__EXERCISE AIM__: Repeat everything in the data exactly except images.

== GIVEN DATA ==

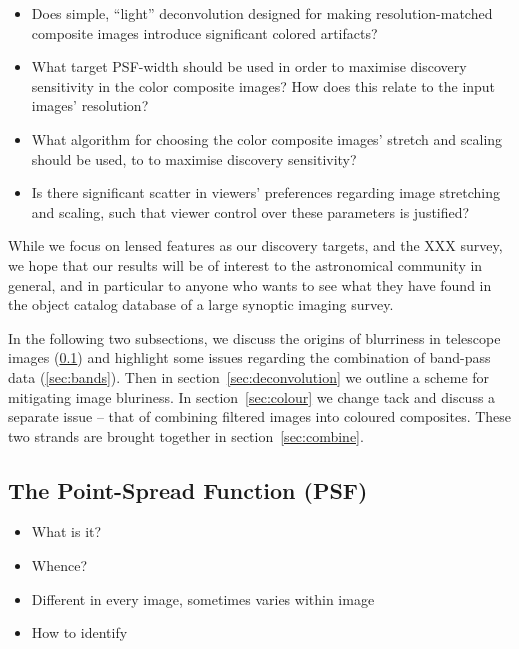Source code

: \documentclass[letterpaper, 11pt]{article}
\begin{document}
\begin{itemize}

	\item Does simple, ``light'' deconvolution designed for making
resolution-matched composite images introduce significant colored artifacts?

	\item What target PSF-width should be used in order to
maximise discovery sensitivity in the color composite images? How does this
relate to the input images' resolution?

	\item What algorithm for choosing the color composite images' stretch and
scaling should be used, to to maximise discovery sensitivity? 

	\item Is there significant scatter in viewers' preferences regarding image
stretching and scaling, such that viewer control over these parameters is
justified?

\end{itemize}

While we focus on lensed features as our discovery targets, and the XXX
survey, we hope that our results will be of interest to the astronomical
community in general, and in particular to anyone who wants to see what they
have found in the object catalog database of a large synoptic imaging survey.

In the following two subsections, we discuss the origins of blurriness in telescope images (\ref{sec:psf}) and highlight some issues regarding the combination of band-pass data (\ref{sec:bands}). Then in section~\ref{sec:deconvolution} we outline a scheme for mitigating image bluriness. In section~\ref{sec:colour} we change tack and discuss a separate issue -- that of combining filtered images into coloured composites. These two strands are brought together in section~\ref{sec:combine}.


\subsection{The Point-Spread Function (PSF)}
\label{sec:psf}

\begin{itemize}
	\item What is it?
	\item Whence?
	\item Different in every image, sometimes varies within image	
	\item How to identify
\end{itemize}
\end{document}
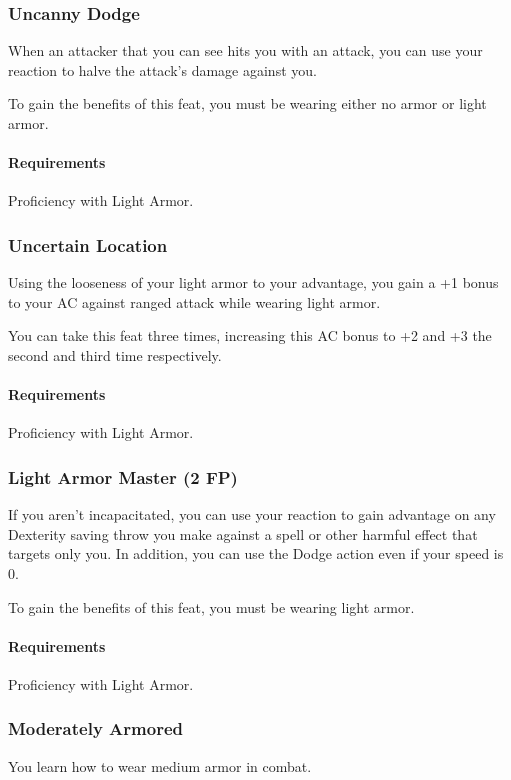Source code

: \subsubsection{Uncanny Dodge} \label{feat::uncannydodge}
    When an attacker that you can see hits you with an attack, you can use your reaction to halve the attack's damage against you.

    To gain the benefits of this feat, you must be wearing either no armor or light armor.
    \paragraph{Requirements} Proficiency with Light Armor.
\subsubsection{Uncertain Location} \label{feat::uncertainlocation}
    Using the looseness of your light armor to your advantage, you gain a +1 bonus to your AC against ranged attack while wearing light armor.

    You can take this feat three times, increasing this AC bonus to +2 and +3 the second and third time respectively.
    \paragraph{Requirements} Proficiency with Light Armor.
\subsubsection{Light Armor Master (2 FP)} \label{feat::lightarmormaster}
    If you aren't incapacitated, you can use your reaction to gain advantage on any Dexterity saving throw you make against a spell or other harmful effect that targets only you.
    In addition, you can use the Dodge action even if your speed is 0.

    To gain the benefits of this feat, you must be wearing light armor.
    \paragraph{Requirements} Proficiency with Light Armor.
\subsubsection{Moderately Armored} \label{feat::moderatelyarmored}
    You learn how to wear medium armor in combat.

===

__OUTPUT OF THE EXERCISE__:
Source code

: \documentclass[letterpaper, 11pt]{article}
\begin{document}
\begin{itemize}

	\item Does simple, ``light'' deconvolution designed for making
resolution-matched composite images introduce significant colored artifacts?

	\item What target PSF-width should be used in order to
maximise discovery sensitivity in the color composite images? How does this
relate to the input images' resolution?

	\item What algorithm for choosing the color composite images' stretch and
scaling should be used, to to maximise discovery sensitivity? 

	\item Is there significant scatter in viewers' preferences regarding image
stretching and scaling, such that viewer control over these parameters is
justified?

\end{itemize}

While we focus on lensed features as our discovery targets, and the XXX
survey, we hope that our results will be of interest to the astronomical
community in general, and in particular to anyone who wants to see what they
have found in the object catalog database of a large synoptic imaging survey.

In the following two subsections, we discuss the origins of blurriness in telescope images (\ref{sec:psf}) and highlight some issues regarding the combination of band-pass data (\ref{sec:bands}). Then in section~\ref{sec:deconvolution} we outline a scheme for mitigating image bluriness. In section~\ref{sec:colour} we change tack and discuss a separate issue -- that of combining filtered images into coloured composites. These two strands are brought together in section~\ref{sec:combine}.


\subsection{The Point-Spread Function (PSF)}
\label{sec:psf}

\begin{itemize}
	\item What is it?
	\item Whence?
	\item Different in every image, sometimes varies within image	
	\item How to identify
\end{itemize}
\end{document}
Source code

: \subsubsection{Uncanny Dodge} \label{feat::uncannydodge}
    When an attacker that you can see hits you with an attack, you can use your reaction to halve the attack's damage against you.

    To gain the benefits of this feat, you must be wearing either no armor or light armor.
    \paragraph{Requirements} Proficiency with Light Armor.
\subsubsection{Uncertain Location} \label{feat::uncertainlocation}
    Using the looseness of your light armor to your advantage, you gain a +1 bonus to your AC against ranged attack while wearing light armor.

    You can take this feat three times, increasing this AC bonus to +2 and +3 the second and third time respectively.
    \paragraph{Requirements} Proficiency with Light Armor.
\subsubsection{Light Armor Master (2 FP)} \label{feat::lightarmormaster}
    If you aren't incapacitated, you can use your reaction to gain advantage on any Dexterity saving throw you make against a spell or other harmful effect that targets only you.
    In addition, you can use the Dodge action even if your speed is 0.

    To gain the benefits of this feat, you must be wearing light armor.
    \paragraph{Requirements} Proficiency with Light Armor.
\subsubsection{Moderately Armored} \label{feat::moderatelyarmored}
    You learn how to wear medium armor in combat.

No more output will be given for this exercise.